---- Stored data

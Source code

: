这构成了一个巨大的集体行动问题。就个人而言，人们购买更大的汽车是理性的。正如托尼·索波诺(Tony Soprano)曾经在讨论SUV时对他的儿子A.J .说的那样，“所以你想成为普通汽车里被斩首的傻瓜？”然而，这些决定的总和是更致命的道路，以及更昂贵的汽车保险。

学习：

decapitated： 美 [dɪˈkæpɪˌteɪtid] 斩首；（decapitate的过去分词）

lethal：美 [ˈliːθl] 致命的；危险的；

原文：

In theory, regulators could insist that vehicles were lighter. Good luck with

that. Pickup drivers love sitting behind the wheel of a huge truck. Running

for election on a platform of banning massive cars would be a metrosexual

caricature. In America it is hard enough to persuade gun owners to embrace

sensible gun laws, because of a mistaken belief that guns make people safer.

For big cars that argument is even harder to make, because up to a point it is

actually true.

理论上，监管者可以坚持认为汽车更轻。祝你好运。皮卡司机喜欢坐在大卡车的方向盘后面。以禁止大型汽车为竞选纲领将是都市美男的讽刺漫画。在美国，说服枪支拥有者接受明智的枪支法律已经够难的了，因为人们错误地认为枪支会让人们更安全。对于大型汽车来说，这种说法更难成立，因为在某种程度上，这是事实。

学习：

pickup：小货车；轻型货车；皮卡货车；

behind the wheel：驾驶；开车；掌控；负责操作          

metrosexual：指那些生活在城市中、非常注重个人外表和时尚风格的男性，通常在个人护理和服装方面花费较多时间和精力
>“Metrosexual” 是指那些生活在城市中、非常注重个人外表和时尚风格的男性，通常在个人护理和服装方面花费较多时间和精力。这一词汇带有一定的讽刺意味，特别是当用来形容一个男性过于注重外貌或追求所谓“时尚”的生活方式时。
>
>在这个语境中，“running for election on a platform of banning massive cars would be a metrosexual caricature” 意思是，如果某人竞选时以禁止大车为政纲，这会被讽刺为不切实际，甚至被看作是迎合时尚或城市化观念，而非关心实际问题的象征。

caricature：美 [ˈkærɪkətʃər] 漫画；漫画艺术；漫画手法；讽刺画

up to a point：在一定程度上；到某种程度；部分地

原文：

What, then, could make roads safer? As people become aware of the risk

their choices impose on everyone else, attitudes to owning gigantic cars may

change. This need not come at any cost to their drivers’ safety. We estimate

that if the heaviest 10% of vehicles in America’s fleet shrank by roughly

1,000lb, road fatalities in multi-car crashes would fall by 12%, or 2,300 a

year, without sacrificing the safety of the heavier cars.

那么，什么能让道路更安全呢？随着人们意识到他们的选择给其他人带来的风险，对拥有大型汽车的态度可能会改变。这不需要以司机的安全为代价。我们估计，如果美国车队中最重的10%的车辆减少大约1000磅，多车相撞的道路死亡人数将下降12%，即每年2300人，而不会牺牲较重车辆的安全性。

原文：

--------

Required work:
Above are the entries. Copy exactly the part that opens with the line containing "actually true." and closes with the line containing "that if the", and no more.

Output below:
actually true.

理论上，监管者可以坚持认为汽车更轻。祝你好运。皮卡司机喜欢坐在大卡车的方向盘后面。以禁止大型汽车为竞选纲领将是都市美男的讽刺漫画。在美国，说服枪支拥有者接受明智的枪支法律已经够难的了，因为人们错误地认为枪支会让人们更安全。对于大型汽车来说，这种说法更难成立，因为在某种程度上，这是事实。

学习：

pickup：小货车；轻型货车；皮卡货车；

behind the wheel：驾驶；开车；掌控；负责操作          

metrosexual：指那些生活在城市中、非常注重个人外表和时尚风格的男性，通常在个人护理和服装方面花费较多时间和精力
>“Metrosexual” 是指那些生活在城市中、非常注重个人外表和时尚风格的男性，通常在个人护理和服装方面花费较多时间和精力。这一词汇带有一定的讽刺意味，特别是当用来形容一个男性过于注重外貌或追求所谓“时尚”的生活方式时。
>
>在这个语境中，“running for election on a platform of banning massive cars would be a metrosexual caricature” 意思是，如果某人竞选时以禁止大车为政纲，这会被讽刺为不切实际，甚至被看作是迎合时尚或城市化观念，而非关心实际问题的象征。

caricature：美 [ˈkærɪkətʃər] 漫画；漫画艺术；漫画手法；讽刺画

up to a point：在一定程度上；到某种程度；部分地

原文：

What, then, could make roads safer? As people become aware of the risk

their choices impose on everyone else, attitudes to owning gigantic cars may

change. This need not come at any cost to their drivers’ safety. We estimate

that if the heaviest 10% of vehicles in America’s fleet shrank by roughly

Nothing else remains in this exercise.